Ольга медленно, словно раздумывая, покачала головой.
– Нет. В больнице. И, думаю, ей сейчас твой визит здоровья не прибавит.
– Ладно, – легко уступила гостья, – я тут надолго. На восемь дней! Еще все успею!
Ольга кивнула:
– Конечно. Конечно, успеешь!
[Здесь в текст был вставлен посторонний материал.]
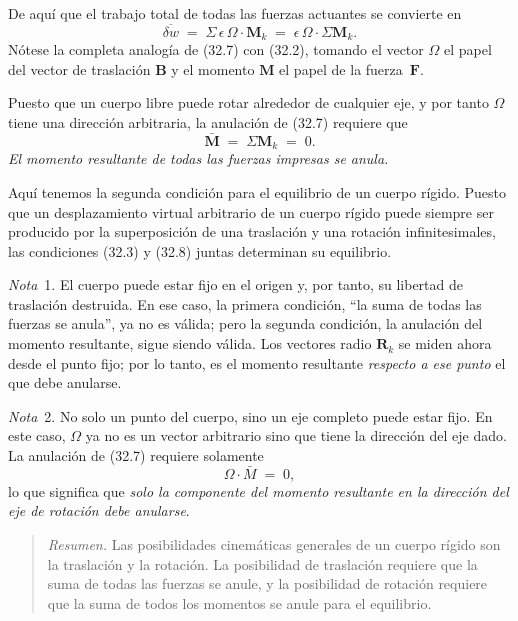 De aquí que el trabajo total de todas las fuerzas actuantes se convierte en
\begin{equation}
\overline{\delta w} \;=\; \Sigma\,\epsilon\,\Omega \cdot \mathbf{M}_k \;=\; \epsilon\,\Omega \cdot \Sigma\mathbf{M}_k. \tag{32.7}
\end{equation}
Nótese la completa analogía de (32.7) con (32.2), tomando el vector $\Omega$ el papel del vector de traslación $\mathbf{B}$ y el momento $\mathbf{M}$ el papel de la fuerza~$\mathbf{F}$.

Puesto que un cuerpo libre puede rotar alrededor de cualquier eje, y por tanto $\Omega$ tiene una dirección arbitraria, la anulación de (32.7) requiere que
\begin{equation}
\bar{\mathbf{M}} \;=\; \Sigma\mathbf{M}_k \;=\; 0. \tag{32.8}
\end{equation}
\emph{El momento resultante de todas las fuerzas impresas se anula.}

Aquí tenemos la segunda condición para el equilibrio de un cuerpo rígido. Puesto que un desplazamiento virtual arbitrario de un cuerpo rígido puede siempre ser producido por la superposición de una traslación y una rotación infinitesimales, las condiciones (32.3) y (32.8) juntas determinan su equilibrio.

\medskip
\noindent\textit{Nota}~1. El cuerpo puede estar fijo en el origen y, por tanto, su libertad de traslación destruida. En ese caso, la primera condición, ``la suma de todas las fuerzas se anula'', ya no es válida; pero la segunda condición, la anulación del momento resultante, sigue siendo válida. Los vectores radio $\mathbf{R}_k$ se miden ahora desde el punto fijo; por lo tanto, es el momento resultante \emph{respecto a ese punto} el que debe anularse.

\noindent\textit{Nota}~2. No solo un punto del cuerpo, sino un eje completo puede estar fijo. En este caso, $\Omega$ ya no es un vector arbitrario sino que tiene la dirección del eje dado. La anulación de (32.7) requiere solamente
\begin{equation}
\Omega \cdot \bar{M} \;=\; 0, \tag{32.9}
\end{equation}
lo que significa que \emph{solo la componente del momento resultante en la dirección del eje de rotación debe anularse}.

\begin{quote}
\textit{Resumen.} Las posibilidades cinemáticas generales de un cuerpo rígido son la traslación y la rotación. La posibilidad de traslación requiere que la suma de todas las fuerzas se anule, y la posibilidad de rotación requiere que la suma de todos los momentos se anule para el equilibrio.
\end{quote}

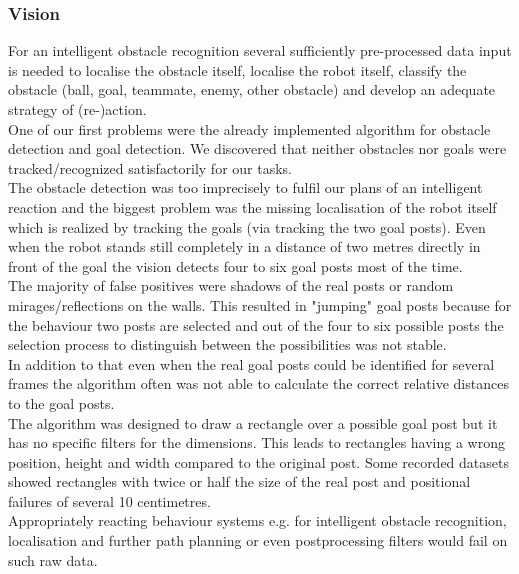 \documentclass[lnicst,a4paper]{svmultln}
\begin{document}
\subsubsection{Vision}
For an intelligent obstacle recognition several sufficiently pre-processed data input is needed to localise the obstacle itself, localise the robot itself, classify the obstacle (ball, goal, teammate, enemy, other obstacle) and develop an adequate strategy of (re-)action.
\\
One of our first problems were the already implemented algorithm for obstacle detection and goal detection. We discovered that neither obstacles nor goals were tracked/recognized satisfactorily for our tasks.
\\
The obstacle detection was too imprecisely to fulfil our plans of an intelligent reaction and the biggest problem was the missing localisation of the robot itself which is realized by tracking the goals (via tracking the two goal posts). Even when the robot stands still completely in a distance of two metres directly in front of the goal the vision detects four to six goal posts most of the time.
\\
The majority of false positives were shadows of the real posts or random mirages/reflections on the walls. This resulted in "jumping" goal posts because for the behaviour two posts are selected and out of the four to six possible posts the selection process to distinguish between the possibilities was not stable.
\\
In addition to that even when the real goal posts could be identified for several frames the algorithm often was not able to calculate the correct relative distances to the goal posts.
\\
The algorithm was designed to draw a rectangle over a possible goal post but it has no specific filters for the dimensions. This leads to rectangles having a wrong position, height and width compared to the original post. Some recorded datasets showed rectangles with twice or half the size of the real post and positional failures of several 10 centimetres.
\\
Appropriately reacting behaviour systems e.g. for intelligent obstacle recognition, localisation and further path planning or even postprocessing filters would fail on such raw data.
\end{document}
Так это просто – все, что наворотила за всю жизнь, исправить за каких-нибудь восемь дней! Ты ведь за этим приехала? Все исправить?
– Ну, если получится! – улыбнулась сестра. – И еще – посмотреть Москву! У вас тут, говорят, такие перемены!
– У тебя получится! Не сомневаюсь ни минуты! И исправить, и уж тем более – посмотреть!
– Ну, давай чаю! – Ирка была настроена миролюбиво. – И я тебе расскажу про свою жизнь. Тебе, как журналисту, ТАКАЯ судьба должна быть интересна!
– Цикл «Из жизни замечательных людей» я еще не начала. Прости! – ответила Ольга.
Пока закипал чайник, они молчали. Ольга налила чаю, поставила на стол сахарницу и открыла коробку с шоколадным зефиром.
– Помнишь, что я люблю? – обрадовалась Ирка.